*** RECORDS FOR PROCESSING Section Begins ***

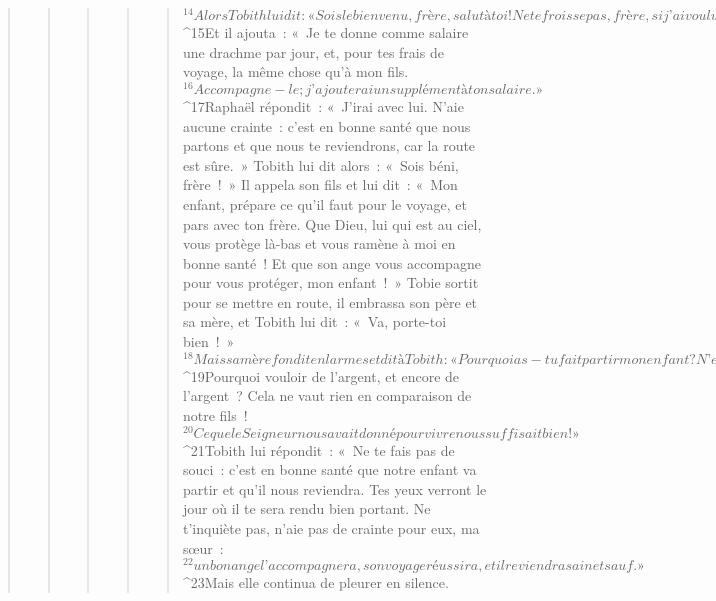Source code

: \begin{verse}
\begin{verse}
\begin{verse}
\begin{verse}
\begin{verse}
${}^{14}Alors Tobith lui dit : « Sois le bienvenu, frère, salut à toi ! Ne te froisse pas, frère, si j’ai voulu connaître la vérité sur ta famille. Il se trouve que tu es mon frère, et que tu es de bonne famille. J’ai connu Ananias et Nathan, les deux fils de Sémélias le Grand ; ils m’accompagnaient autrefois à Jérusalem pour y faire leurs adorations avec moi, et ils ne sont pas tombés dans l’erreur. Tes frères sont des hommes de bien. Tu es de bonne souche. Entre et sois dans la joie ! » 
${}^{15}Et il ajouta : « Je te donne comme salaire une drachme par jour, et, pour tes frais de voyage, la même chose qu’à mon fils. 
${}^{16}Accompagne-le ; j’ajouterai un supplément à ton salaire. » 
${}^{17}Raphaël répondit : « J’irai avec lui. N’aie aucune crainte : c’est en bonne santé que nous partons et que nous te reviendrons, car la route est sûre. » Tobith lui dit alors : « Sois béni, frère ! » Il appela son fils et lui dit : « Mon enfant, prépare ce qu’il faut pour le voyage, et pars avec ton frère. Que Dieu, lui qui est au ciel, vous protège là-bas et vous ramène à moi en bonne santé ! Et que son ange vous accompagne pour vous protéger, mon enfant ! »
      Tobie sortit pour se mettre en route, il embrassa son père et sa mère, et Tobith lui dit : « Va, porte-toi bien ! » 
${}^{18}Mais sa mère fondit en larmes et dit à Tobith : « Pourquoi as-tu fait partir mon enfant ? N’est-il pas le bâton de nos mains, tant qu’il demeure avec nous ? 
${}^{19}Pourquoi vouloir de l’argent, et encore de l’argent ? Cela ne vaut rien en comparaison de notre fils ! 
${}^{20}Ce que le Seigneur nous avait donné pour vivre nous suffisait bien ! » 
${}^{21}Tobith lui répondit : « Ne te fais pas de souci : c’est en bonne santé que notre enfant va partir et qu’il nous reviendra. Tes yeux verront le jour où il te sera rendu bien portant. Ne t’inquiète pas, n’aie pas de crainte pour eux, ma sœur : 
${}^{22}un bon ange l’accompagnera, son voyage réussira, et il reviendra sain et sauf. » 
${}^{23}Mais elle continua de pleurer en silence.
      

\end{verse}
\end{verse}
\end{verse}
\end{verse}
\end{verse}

*** RECORDS FOR PROCESSING Section Ends ***
*** RECORDS FOR PROCESSING Section Begins ***

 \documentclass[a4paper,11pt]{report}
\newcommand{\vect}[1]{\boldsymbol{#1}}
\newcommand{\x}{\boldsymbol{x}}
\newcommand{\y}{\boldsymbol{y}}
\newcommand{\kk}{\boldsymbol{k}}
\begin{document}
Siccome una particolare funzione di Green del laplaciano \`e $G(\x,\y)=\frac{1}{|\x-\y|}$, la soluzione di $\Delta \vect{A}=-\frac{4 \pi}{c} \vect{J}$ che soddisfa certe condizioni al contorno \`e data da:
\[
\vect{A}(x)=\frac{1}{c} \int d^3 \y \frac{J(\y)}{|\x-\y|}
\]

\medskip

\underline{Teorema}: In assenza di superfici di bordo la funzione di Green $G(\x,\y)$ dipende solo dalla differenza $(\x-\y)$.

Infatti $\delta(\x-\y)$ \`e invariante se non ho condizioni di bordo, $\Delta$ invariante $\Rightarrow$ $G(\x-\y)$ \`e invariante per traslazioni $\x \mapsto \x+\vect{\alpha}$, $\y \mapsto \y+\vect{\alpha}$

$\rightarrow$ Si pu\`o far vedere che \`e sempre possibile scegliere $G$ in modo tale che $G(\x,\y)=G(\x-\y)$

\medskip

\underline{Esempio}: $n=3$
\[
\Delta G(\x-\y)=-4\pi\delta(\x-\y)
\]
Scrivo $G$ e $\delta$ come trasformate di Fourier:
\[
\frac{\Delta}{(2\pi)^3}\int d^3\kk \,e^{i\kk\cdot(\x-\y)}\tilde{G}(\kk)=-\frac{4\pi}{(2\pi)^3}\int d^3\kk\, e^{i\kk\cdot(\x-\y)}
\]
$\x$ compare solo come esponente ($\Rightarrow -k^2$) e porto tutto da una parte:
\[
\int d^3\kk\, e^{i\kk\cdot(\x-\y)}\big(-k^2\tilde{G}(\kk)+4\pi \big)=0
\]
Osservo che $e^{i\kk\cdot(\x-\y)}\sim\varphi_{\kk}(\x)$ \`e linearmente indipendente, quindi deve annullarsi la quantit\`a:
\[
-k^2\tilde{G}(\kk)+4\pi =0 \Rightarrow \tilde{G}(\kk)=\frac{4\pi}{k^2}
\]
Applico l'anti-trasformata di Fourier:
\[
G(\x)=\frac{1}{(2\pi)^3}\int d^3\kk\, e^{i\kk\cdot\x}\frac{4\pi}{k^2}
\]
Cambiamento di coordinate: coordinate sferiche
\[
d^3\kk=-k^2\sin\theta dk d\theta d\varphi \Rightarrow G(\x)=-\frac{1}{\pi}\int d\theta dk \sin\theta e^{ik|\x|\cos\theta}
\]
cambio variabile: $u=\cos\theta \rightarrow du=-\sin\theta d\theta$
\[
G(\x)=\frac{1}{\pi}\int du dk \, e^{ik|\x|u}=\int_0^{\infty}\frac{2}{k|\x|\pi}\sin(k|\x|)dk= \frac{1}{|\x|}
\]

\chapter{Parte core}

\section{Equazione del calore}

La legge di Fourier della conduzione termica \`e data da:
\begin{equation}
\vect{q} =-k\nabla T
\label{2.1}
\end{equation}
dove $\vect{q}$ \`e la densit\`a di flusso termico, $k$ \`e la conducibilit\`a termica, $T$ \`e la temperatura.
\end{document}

*** RECORDS FOR PROCESSING Section Ends ***
*** RECORDS FOR PROCESSING Section Begins ***

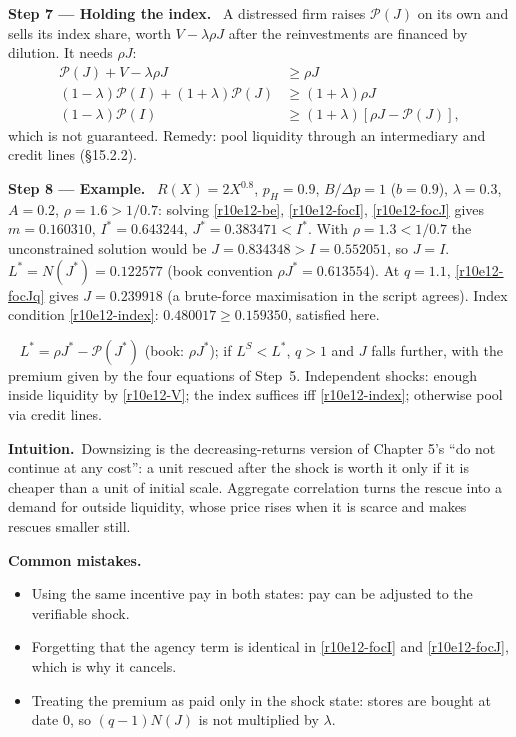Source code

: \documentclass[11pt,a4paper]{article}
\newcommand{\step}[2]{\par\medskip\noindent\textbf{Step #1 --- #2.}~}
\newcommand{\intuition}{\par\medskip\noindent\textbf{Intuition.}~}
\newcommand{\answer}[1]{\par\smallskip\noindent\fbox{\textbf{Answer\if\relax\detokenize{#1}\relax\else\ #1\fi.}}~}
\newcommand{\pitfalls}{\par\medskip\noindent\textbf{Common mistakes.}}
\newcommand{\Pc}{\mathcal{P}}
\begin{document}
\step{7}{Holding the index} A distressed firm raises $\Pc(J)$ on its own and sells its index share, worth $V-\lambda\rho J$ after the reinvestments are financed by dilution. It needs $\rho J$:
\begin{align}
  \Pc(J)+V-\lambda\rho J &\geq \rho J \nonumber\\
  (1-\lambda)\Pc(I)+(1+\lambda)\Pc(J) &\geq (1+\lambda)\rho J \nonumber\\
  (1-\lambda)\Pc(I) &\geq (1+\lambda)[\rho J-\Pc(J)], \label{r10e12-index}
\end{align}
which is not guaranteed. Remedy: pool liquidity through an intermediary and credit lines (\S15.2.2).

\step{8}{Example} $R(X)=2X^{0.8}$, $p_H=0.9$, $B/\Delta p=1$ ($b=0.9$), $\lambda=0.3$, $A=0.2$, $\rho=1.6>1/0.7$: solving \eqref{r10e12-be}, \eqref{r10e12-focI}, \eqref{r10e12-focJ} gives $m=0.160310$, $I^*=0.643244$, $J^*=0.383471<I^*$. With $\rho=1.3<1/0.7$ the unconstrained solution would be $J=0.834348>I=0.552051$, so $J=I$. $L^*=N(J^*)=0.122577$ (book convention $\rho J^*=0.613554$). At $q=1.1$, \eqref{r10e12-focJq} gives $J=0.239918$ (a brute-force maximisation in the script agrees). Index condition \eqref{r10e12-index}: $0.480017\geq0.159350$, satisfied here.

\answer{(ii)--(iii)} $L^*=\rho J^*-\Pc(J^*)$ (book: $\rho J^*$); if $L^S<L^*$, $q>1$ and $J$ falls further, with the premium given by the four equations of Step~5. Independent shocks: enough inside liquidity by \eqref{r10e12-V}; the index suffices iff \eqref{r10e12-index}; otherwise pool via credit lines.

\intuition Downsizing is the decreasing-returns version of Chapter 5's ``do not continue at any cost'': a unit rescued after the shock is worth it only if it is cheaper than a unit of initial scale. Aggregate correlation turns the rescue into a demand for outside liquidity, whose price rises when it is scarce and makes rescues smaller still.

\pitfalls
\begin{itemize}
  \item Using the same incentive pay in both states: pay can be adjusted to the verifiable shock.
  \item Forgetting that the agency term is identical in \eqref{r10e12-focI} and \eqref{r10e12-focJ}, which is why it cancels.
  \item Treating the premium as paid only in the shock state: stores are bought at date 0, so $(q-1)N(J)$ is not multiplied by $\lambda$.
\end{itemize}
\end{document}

*** RECORDS FOR PROCESSING Section Ends ***

WORK ORDER:
What is the number of lines in the records that contain "tilde"? State that number alone.

SOLUTION TO THE PROBLEM:
3